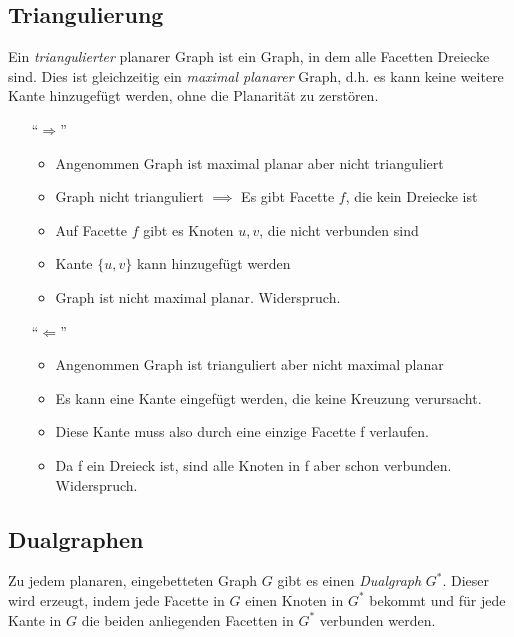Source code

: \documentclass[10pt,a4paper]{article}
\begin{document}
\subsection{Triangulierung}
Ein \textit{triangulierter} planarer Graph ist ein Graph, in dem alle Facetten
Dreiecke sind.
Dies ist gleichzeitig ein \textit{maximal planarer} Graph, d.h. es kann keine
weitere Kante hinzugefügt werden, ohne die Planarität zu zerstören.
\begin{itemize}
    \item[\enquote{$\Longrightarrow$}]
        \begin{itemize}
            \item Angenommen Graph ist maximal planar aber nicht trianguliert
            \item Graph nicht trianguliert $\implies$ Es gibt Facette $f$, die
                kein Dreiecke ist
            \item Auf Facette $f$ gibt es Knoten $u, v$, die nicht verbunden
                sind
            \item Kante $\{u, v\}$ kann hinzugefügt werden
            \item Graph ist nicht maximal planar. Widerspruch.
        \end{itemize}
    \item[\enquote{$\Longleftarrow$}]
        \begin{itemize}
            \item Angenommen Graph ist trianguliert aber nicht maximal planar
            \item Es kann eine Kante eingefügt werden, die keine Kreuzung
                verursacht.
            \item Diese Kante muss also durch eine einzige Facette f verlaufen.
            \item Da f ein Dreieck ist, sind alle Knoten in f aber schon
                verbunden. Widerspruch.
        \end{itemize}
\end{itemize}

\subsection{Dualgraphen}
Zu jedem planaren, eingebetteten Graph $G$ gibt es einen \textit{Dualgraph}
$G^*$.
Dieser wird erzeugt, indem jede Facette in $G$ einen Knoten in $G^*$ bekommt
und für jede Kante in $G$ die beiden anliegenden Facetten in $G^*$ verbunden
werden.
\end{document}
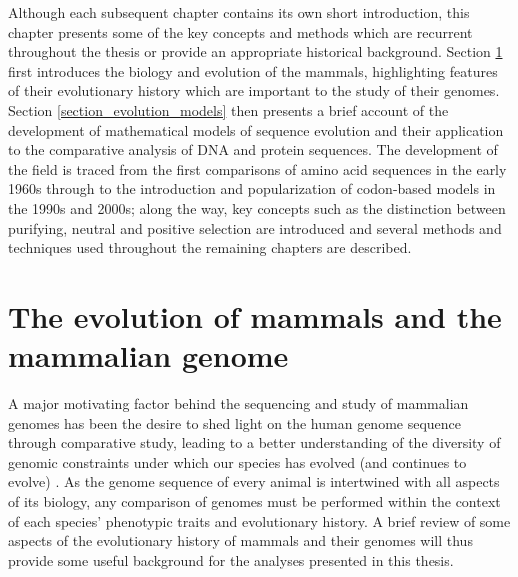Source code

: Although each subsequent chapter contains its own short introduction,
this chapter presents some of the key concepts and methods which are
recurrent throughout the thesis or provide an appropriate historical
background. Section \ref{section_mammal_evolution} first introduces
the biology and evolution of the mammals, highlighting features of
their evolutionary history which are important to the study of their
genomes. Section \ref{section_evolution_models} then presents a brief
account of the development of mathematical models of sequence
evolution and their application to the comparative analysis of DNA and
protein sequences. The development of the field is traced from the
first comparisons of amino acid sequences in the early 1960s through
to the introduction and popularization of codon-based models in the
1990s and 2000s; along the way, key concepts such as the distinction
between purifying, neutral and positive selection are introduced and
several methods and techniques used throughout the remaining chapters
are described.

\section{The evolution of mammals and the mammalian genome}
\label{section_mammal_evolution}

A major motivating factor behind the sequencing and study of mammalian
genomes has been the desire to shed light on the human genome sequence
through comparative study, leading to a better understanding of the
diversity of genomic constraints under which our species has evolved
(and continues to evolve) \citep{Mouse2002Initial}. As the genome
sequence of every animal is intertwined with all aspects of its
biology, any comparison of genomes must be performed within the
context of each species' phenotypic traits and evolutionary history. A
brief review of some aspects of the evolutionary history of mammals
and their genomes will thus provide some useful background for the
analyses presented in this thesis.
+++
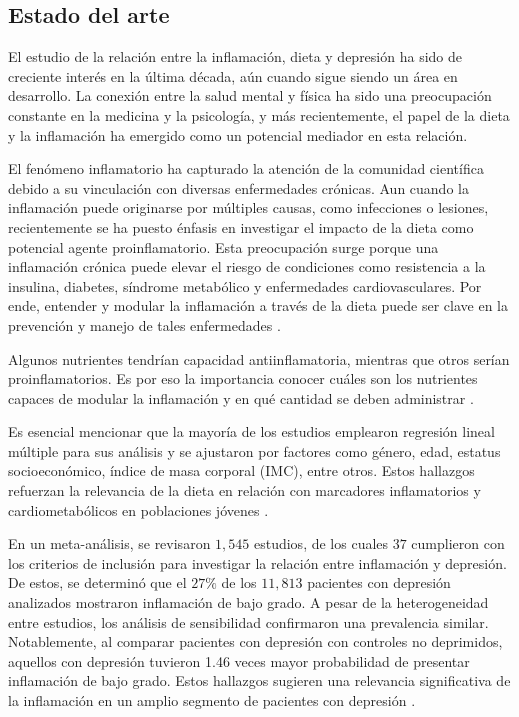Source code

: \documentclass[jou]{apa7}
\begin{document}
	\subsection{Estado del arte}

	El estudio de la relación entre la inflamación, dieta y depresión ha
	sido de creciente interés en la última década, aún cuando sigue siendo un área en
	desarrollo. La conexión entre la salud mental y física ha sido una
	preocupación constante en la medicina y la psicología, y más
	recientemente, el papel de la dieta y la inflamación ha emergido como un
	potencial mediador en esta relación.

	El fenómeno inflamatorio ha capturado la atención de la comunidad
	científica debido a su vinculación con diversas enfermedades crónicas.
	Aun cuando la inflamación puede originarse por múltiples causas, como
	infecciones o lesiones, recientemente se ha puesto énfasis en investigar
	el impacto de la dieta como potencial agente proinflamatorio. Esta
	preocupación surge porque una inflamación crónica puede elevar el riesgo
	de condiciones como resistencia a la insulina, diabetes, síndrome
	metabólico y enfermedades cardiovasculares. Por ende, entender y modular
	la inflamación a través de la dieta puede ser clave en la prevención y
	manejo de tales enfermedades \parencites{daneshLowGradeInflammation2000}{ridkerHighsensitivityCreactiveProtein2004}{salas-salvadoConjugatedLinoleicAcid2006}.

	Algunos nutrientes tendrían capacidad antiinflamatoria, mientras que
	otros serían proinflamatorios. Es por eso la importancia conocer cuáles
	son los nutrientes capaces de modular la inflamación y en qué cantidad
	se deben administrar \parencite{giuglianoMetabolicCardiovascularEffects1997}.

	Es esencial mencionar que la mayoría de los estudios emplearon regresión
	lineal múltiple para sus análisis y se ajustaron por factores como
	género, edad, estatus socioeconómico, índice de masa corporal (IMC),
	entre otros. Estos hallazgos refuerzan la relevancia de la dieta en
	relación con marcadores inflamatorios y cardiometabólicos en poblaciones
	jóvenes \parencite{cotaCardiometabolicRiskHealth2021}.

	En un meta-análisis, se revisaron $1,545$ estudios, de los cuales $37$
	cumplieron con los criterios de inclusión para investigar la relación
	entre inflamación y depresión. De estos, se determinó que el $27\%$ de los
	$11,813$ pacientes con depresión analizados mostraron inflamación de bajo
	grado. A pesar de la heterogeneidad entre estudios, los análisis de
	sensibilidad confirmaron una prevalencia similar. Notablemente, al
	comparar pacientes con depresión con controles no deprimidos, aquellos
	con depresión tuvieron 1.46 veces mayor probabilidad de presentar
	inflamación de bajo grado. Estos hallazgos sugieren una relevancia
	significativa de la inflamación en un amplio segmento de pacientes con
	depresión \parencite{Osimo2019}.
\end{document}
+++
**ACTIVITY**
Where a line of the entries above holds the word "methods", return that line.

**TASK RESULT**
this chapter presents some of the key concepts and methods which are
several methods and techniques used throughout the remaining chapters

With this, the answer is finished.